#### DIRECTIONS
Which lines below mention "wordpress"? Pick each one out.

[Source texts of formatted documents]
--*--
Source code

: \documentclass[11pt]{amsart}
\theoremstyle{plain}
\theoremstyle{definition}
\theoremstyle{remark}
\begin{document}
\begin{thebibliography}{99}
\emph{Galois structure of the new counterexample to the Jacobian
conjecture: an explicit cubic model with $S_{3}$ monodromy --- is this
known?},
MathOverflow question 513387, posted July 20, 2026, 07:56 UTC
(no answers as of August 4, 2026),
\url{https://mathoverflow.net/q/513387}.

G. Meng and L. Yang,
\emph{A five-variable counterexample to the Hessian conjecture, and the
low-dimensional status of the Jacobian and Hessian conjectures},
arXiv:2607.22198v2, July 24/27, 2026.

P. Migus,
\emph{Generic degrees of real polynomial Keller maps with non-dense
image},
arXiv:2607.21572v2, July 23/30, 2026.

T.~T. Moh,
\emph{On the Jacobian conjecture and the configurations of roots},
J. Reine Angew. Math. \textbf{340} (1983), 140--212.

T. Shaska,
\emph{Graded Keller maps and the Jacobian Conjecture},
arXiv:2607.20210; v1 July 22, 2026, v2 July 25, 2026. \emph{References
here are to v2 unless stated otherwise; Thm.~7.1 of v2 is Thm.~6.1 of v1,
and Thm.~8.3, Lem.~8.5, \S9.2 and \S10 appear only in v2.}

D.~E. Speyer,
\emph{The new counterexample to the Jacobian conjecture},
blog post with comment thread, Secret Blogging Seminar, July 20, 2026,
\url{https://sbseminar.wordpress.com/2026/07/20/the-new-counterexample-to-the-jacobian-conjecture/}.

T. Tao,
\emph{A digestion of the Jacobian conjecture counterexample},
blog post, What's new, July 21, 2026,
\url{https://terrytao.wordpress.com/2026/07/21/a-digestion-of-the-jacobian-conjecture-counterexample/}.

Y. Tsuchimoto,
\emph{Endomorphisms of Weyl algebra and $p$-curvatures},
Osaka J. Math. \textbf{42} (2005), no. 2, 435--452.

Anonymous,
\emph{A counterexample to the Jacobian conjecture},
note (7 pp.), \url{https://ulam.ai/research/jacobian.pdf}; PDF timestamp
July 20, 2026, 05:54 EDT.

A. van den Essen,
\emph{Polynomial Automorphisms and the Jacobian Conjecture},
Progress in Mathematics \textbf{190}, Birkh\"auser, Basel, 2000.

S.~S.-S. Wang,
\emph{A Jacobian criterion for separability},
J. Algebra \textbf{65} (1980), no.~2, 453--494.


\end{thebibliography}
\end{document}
--*--
#### THE ANSWER
\url{https://sbseminar.wordpress.com/2026/07/20/the-new-counterexample-to-the-jacobian-conjecture/}.
\url{https://terrytao.wordpress.com/2026/07/21/a-digestion-of-the-jacobian-conjecture-counterexample/}.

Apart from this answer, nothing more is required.